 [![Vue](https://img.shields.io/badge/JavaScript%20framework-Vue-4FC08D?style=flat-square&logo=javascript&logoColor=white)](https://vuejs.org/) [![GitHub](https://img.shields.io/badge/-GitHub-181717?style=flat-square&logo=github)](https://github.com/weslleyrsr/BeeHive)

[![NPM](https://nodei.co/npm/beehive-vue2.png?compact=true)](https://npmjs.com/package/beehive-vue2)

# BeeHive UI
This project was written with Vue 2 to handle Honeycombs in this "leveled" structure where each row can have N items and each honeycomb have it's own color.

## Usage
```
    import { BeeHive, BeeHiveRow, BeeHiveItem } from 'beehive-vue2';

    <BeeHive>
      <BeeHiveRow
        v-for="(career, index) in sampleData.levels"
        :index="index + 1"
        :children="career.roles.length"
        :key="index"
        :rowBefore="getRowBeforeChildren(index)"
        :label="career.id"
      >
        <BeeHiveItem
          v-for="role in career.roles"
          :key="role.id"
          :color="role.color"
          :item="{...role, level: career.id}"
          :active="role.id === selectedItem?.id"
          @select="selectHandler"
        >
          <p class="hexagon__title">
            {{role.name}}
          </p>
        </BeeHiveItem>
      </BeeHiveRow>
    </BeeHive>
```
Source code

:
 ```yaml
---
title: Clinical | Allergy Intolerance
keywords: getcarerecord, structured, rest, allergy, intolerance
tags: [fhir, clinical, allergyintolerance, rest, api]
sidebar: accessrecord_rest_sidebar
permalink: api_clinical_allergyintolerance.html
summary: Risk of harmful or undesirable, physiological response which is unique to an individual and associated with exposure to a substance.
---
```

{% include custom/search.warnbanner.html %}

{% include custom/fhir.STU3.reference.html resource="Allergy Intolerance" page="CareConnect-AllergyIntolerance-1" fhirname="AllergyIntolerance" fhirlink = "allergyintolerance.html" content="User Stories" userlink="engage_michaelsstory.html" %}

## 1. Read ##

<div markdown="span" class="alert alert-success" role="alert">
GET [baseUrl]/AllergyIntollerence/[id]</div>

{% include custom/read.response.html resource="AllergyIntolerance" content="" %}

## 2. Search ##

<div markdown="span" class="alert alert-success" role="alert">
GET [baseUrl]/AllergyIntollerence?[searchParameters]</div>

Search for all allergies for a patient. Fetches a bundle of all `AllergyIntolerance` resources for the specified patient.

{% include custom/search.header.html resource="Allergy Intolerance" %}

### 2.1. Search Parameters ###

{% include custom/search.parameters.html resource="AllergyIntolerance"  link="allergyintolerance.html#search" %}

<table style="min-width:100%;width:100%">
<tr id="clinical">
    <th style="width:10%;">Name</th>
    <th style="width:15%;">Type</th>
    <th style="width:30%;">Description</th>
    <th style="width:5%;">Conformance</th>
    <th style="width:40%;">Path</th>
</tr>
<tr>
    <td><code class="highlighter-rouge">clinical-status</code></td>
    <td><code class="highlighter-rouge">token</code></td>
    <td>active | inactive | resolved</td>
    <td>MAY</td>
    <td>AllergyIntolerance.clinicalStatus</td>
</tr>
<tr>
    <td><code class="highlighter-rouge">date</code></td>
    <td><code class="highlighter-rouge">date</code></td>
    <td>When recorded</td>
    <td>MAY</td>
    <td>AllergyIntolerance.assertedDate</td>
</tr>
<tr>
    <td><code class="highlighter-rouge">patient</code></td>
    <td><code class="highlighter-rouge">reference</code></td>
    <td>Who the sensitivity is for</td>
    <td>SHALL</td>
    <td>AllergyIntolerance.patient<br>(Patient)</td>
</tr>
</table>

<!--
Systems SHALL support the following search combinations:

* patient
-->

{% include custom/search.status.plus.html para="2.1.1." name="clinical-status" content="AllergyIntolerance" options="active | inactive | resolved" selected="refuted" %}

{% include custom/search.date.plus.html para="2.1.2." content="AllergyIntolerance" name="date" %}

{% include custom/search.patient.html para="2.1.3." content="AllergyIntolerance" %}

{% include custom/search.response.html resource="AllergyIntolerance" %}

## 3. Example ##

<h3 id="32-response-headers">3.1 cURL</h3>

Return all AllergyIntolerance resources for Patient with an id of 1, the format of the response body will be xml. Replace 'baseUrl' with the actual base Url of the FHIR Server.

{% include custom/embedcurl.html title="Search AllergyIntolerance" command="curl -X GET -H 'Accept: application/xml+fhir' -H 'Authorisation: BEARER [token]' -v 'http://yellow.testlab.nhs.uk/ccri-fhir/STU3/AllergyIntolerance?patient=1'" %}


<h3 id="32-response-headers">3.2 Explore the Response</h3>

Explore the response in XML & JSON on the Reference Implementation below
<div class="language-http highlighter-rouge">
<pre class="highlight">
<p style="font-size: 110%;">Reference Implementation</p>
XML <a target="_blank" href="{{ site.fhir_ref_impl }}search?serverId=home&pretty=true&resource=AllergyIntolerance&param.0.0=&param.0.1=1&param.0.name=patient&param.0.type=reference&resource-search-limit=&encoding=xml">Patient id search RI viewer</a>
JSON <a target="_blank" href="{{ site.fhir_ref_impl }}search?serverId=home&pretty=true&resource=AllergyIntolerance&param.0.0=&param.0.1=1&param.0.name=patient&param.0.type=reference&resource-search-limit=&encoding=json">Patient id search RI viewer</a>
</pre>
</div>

■ ■ ■

### WORK REQUIRED:
Your reply must consist of one number, the count of lines in the entries that hold "plus".

### ANSWER TO THE PROBLEM:
2